Source texts of formatted documents
____

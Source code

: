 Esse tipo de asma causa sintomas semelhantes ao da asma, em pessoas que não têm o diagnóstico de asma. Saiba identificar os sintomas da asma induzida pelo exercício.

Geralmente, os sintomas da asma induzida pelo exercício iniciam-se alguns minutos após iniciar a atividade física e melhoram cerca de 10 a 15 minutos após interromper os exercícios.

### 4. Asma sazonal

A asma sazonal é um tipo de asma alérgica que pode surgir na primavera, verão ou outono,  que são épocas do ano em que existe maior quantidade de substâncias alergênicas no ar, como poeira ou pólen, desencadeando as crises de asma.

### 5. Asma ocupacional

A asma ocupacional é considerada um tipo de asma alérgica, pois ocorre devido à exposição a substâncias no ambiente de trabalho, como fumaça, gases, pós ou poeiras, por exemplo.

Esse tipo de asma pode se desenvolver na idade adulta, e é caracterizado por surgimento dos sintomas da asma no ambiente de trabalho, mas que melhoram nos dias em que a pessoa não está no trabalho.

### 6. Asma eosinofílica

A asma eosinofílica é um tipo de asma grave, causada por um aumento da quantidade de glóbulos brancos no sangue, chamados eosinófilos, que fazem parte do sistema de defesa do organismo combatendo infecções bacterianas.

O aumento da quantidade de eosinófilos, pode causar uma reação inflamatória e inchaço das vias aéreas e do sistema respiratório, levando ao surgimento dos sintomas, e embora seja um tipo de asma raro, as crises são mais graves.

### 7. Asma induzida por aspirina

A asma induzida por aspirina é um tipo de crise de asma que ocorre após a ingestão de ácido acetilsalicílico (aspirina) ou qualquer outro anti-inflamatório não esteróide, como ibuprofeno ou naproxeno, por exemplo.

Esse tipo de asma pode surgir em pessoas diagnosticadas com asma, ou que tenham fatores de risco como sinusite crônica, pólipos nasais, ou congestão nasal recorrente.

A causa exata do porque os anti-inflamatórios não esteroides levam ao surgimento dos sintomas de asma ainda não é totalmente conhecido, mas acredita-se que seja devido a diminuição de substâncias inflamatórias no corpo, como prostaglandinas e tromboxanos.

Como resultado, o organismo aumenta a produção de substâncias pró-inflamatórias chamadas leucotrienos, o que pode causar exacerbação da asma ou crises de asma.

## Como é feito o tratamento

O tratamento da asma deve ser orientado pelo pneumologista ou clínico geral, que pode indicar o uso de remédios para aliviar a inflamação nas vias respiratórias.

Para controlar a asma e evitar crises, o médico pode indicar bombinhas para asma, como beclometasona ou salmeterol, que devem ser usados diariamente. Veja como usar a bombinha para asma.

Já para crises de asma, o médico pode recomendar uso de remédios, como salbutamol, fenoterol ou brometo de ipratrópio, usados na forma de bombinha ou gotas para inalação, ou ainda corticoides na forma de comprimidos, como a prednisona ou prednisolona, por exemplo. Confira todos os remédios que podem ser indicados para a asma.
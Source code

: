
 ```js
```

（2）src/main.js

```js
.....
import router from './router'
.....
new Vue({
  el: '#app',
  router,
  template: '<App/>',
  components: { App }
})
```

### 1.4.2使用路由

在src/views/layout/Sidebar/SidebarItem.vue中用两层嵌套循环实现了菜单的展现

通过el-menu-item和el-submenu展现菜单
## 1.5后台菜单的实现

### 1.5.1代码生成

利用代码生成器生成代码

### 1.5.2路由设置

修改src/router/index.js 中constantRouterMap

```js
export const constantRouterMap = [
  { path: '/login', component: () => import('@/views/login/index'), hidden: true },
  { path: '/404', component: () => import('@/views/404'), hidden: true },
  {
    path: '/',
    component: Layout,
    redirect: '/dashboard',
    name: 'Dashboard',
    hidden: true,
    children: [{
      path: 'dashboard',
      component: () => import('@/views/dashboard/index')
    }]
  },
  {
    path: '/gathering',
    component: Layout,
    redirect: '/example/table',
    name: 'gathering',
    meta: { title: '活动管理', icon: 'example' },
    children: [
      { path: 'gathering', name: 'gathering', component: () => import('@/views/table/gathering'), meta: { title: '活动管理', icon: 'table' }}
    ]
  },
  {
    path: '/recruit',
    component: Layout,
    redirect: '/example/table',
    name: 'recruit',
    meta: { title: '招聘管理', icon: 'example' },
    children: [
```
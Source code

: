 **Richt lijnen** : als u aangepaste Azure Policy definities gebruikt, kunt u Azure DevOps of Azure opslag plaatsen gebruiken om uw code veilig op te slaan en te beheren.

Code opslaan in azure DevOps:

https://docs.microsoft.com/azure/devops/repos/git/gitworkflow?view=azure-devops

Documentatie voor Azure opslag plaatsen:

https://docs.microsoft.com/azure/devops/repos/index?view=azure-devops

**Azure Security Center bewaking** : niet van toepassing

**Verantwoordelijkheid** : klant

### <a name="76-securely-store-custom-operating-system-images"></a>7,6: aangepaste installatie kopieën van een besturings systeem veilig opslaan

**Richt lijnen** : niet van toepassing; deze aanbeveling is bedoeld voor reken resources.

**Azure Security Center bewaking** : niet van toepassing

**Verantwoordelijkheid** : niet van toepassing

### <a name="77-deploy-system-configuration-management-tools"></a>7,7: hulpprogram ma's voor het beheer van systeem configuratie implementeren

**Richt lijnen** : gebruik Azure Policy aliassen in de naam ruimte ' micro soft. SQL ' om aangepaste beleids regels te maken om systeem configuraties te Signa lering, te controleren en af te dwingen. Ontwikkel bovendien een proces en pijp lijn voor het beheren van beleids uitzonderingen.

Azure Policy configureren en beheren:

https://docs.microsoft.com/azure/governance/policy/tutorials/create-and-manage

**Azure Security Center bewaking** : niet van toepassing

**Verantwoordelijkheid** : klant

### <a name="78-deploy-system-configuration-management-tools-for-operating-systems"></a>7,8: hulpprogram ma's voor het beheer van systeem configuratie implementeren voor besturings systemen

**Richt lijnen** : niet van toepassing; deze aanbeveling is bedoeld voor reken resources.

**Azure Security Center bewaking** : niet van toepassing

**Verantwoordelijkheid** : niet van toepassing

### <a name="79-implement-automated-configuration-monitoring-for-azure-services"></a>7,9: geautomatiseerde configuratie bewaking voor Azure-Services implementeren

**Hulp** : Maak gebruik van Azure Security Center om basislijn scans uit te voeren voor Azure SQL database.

____

> Try it: Please work out how many lines in the data include "aspirina"; write that number only.

> Solution: 2